◆ What the task requires ◆
The lines below, all of them, should be returned exactly as they appear.

◆ Data listing ◆
------------------------

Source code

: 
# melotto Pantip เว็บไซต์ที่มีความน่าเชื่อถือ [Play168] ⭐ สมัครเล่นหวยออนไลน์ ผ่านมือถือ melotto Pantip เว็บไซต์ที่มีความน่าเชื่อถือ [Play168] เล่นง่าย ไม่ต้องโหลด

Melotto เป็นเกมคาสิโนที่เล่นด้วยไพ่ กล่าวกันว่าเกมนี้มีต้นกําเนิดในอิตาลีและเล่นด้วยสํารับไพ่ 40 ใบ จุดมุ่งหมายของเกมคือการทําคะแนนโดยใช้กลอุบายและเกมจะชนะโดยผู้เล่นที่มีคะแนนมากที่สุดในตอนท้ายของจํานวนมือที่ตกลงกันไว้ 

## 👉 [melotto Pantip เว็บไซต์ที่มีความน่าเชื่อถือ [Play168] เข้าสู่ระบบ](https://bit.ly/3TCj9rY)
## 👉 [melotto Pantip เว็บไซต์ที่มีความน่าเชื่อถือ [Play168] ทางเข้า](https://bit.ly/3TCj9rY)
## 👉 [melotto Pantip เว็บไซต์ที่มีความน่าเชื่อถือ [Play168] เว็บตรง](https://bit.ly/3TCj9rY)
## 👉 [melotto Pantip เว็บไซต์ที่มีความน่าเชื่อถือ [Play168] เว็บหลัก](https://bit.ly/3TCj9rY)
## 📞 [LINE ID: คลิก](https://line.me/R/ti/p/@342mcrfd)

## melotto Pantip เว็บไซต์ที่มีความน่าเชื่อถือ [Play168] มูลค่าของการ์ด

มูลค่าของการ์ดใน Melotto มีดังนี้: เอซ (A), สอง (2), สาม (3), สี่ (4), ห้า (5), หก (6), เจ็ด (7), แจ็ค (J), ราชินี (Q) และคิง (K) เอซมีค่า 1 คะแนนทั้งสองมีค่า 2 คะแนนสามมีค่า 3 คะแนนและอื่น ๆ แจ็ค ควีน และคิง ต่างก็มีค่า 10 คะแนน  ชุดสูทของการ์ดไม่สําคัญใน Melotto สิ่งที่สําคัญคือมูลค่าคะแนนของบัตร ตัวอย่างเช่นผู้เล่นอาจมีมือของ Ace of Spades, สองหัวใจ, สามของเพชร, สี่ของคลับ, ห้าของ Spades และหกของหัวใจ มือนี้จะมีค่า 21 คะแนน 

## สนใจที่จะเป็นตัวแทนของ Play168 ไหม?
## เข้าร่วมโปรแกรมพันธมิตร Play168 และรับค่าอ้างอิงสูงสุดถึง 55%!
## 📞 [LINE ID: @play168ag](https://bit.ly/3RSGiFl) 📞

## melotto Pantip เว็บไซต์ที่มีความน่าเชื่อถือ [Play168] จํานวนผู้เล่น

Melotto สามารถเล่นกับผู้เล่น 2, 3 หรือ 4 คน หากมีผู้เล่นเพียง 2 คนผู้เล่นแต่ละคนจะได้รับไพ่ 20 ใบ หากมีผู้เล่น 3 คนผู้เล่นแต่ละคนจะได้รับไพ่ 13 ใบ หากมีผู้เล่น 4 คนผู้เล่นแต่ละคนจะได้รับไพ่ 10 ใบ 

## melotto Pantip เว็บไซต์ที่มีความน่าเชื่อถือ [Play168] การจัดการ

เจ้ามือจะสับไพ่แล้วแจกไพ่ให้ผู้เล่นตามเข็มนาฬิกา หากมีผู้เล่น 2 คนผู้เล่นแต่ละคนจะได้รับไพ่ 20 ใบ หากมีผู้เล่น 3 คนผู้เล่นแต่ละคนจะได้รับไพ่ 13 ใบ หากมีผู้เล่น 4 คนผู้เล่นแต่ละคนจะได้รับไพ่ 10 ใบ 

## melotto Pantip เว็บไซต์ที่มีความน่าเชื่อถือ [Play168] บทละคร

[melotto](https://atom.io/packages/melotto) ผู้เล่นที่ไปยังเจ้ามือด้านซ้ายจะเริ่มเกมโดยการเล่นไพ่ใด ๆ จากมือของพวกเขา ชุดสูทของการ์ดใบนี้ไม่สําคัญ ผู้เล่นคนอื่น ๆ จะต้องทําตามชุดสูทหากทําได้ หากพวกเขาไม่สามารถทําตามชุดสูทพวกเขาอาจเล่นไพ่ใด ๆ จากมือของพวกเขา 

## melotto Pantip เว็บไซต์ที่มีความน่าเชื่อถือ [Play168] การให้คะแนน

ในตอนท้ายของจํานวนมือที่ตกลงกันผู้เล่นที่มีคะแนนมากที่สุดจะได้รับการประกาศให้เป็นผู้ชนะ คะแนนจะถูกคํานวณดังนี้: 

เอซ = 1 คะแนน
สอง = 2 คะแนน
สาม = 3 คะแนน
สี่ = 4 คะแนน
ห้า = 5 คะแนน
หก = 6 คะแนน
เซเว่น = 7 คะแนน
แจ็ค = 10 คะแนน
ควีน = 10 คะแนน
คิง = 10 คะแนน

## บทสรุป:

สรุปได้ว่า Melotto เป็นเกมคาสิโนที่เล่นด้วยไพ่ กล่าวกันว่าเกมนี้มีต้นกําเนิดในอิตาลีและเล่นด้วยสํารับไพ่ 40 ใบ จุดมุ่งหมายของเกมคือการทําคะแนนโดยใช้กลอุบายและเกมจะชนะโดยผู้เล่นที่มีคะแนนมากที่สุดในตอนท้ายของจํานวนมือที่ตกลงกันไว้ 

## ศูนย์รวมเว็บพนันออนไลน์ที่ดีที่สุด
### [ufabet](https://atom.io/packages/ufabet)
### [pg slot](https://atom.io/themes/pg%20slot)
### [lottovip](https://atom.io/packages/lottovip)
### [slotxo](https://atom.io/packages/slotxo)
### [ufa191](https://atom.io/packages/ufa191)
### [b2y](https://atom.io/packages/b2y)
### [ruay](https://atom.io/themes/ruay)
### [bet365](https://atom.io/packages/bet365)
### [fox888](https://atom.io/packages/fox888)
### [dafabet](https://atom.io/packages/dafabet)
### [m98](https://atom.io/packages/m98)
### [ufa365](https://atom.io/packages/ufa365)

------------------------

◆ Completed exercise ◆
Source code

: 
# melotto Pantip เว็บไซต์ที่มีความน่าเชื่อถือ [Play168] ⭐ สมัครเล่นหวยออนไลน์ ผ่านมือถือ melotto Pantip เว็บไซต์ที่มีความน่าเชื่อถือ [Play168] เล่นง่าย ไม่ต้องโหลด

Melotto เป็นเกมคาสิโนที่เล่นด้วยไพ่ กล่าวกันว่าเกมนี้มีต้นกําเนิดในอิตาลีและเล่นด้วยสํารับไพ่ 40 ใบ จุดมุ่งหมายของเกมคือการทําคะแนนโดยใช้กลอุบายและเกมจะชนะโดยผู้เล่นที่มีคะแนนมากที่สุดในตอนท้ายของจํานวนมือที่ตกลงกันไว้ 

## 👉 [melotto Pantip เว็บไซต์ที่มีความน่าเชื่อถือ [Play168] เข้าสู่ระบบ](https://bit.ly/3TCj9rY)
## 👉 [melotto Pantip เว็บไซต์ที่มีความน่าเชื่อถือ [Play168] ทางเข้า](https://bit.ly/3TCj9rY)
## 👉 [melotto Pantip เว็บไซต์ที่มีความน่าเชื่อถือ [Play168] เว็บตรง](https://bit.ly/3TCj9rY)
## 👉 [melotto Pantip เว็บไซต์ที่มีความน่าเชื่อถือ [Play168] เว็บหลัก](https://bit.ly/3TCj9rY)
## 📞 [LINE ID: คลิก](https://line.me/R/ti/p/@342mcrfd)

## melotto Pantip เว็บไซต์ที่มีความน่าเชื่อถือ [Play168] มูลค่าของการ์ด

มูลค่าของการ์ดใน Melotto มีดังนี้: เอซ (A), สอง (2), สาม (3), สี่ (4), ห้า (5), หก (6), เจ็ด (7), แจ็ค (J), ราชินี (Q) และคิง (K) เอซมีค่า 1 คะแนนทั้งสองมีค่า 2 คะแนนสามมีค่า 3 คะแนนและอื่น ๆ แจ็ค ควีน และคิง ต่างก็มีค่า 10 คะแนน  ชุดสูทของการ์ดไม่สําคัญใน Melotto สิ่งที่สําคัญคือมูลค่าคะแนนของบัตร ตัวอย่างเช่นผู้เล่นอาจมีมือของ Ace of Spades, สองหัวใจ, สามของเพชร, สี่ของคลับ, ห้าของ Spades และหกของหัวใจ มือนี้จะมีค่า 21 คะแนน 

## สนใจที่จะเป็นตัวแทนของ Play168 ไหม?
## เข้าร่วมโปรแกรมพันธมิตร Play168 และรับค่าอ้างอิงสูงสุดถึง 55%!
## 📞 [LINE ID: @play168ag](https://bit.ly/3RSGiFl) 📞

## melotto Pantip เว็บไซต์ที่มีความน่าเชื่อถือ [Play168] จํานวนผู้เล่น

Melotto สามารถเล่นกับผู้เล่น 2, 3 หรือ 4 คน หากมีผู้เล่นเพียง 2 คนผู้เล่นแต่ละคนจะได้รับไพ่ 20 ใบ หากมีผู้เล่น 3 คนผู้เล่นแต่ละคนจะได้รับไพ่ 13 ใบ หากมีผู้เล่น 4 คนผู้เล่นแต่ละคนจะได้รับไพ่ 10 ใบ 

## melotto Pantip เว็บไซต์ที่มีความน่าเชื่อถือ [Play168] การจัดการ

เจ้ามือจะสับไพ่แล้วแจกไพ่ให้ผู้เล่นตามเข็มนาฬิกา หากมีผู้เล่น 2 คนผู้เล่นแต่ละคนจะได้รับไพ่ 20 ใบ หากมีผู้เล่น 3 คนผู้เล่นแต่ละคนจะได้รับไพ่ 13 ใบ หากมีผู้เล่น 4 คนผู้เล่นแต่ละคนจะได้รับไพ่ 10 ใบ 

## melotto Pantip เว็บไซต์ที่มีความน่าเชื่อถือ [Play168] บทละคร

[melotto](https://atom.io/packages/melotto) ผู้เล่นที่ไปยังเจ้ามือด้านซ้ายจะเริ่มเกมโดยการเล่นไพ่ใด ๆ จากมือของพวกเขา ชุดสูทของการ์ดใบนี้ไม่สําคัญ ผู้เล่นคนอื่น ๆ จะต้องทําตามชุดสูทหากทําได้ หากพวกเขาไม่สามารถทําตามชุดสูทพวกเขาอาจเล่นไพ่ใด ๆ จากมือของพวกเขา 

## melotto Pantip เว็บไซต์ที่มีความน่าเชื่อถือ [Play168] การให้คะแนน

ในตอนท้ายของจํานวนมือที่ตกลงกันผู้เล่นที่มีคะแนนมากที่สุดจะได้รับการประกาศให้เป็นผู้ชนะ คะแนนจะถูกคํานวณดังนี้: 

เอซ = 1 คะแนน
สอง = 2 คะแนน
สาม = 3 คะแนน
สี่ = 4 คะแนน
ห้า = 5 คะแนน
หก = 6 คะแนน
เซเว่น = 7 คะแนน
แจ็ค = 10 คะแนน
ควีน = 10 คะแนน
คิง = 10 คะแนน

## บทสรุป:

สรุปได้ว่า Melotto เป็นเกมคาสิโนที่เล่นด้วยไพ่ กล่าวกันว่าเกมนี้มีต้นกําเนิดในอิตาลีและเล่นด้วยสํารับไพ่ 40 ใบ จุดมุ่งหมายของเกมคือการทําคะแนนโดยใช้กลอุบายและเกมจะชนะโดยผู้เล่นที่มีคะแนนมากที่สุดในตอนท้ายของจํานวนมือที่ตกลงกันไว้ 

## ศูนย์รวมเว็บพนันออนไลน์ที่ดีที่สุด
### [ufabet](https://atom.io/packages/ufabet)
### [pg slot](https://atom.io/themes/pg%20slot)
### [lottovip](https://atom.io/packages/lottovip)
### [slotxo](https://atom.io/packages/slotxo)
### [ufa191](https://atom.io/packages/ufa191)
### [b2y](https://atom.io/packages/b2y)
### [ruay](https://atom.io/themes/ruay)
### [bet365](https://atom.io/packages/bet365)
### [fox888](https://atom.io/packages/fox888)
### [dafabet](https://atom.io/packages/dafabet)
### [m98](https://atom.io/packages/m98)
### [ufa365](https://atom.io/packages/ufa365)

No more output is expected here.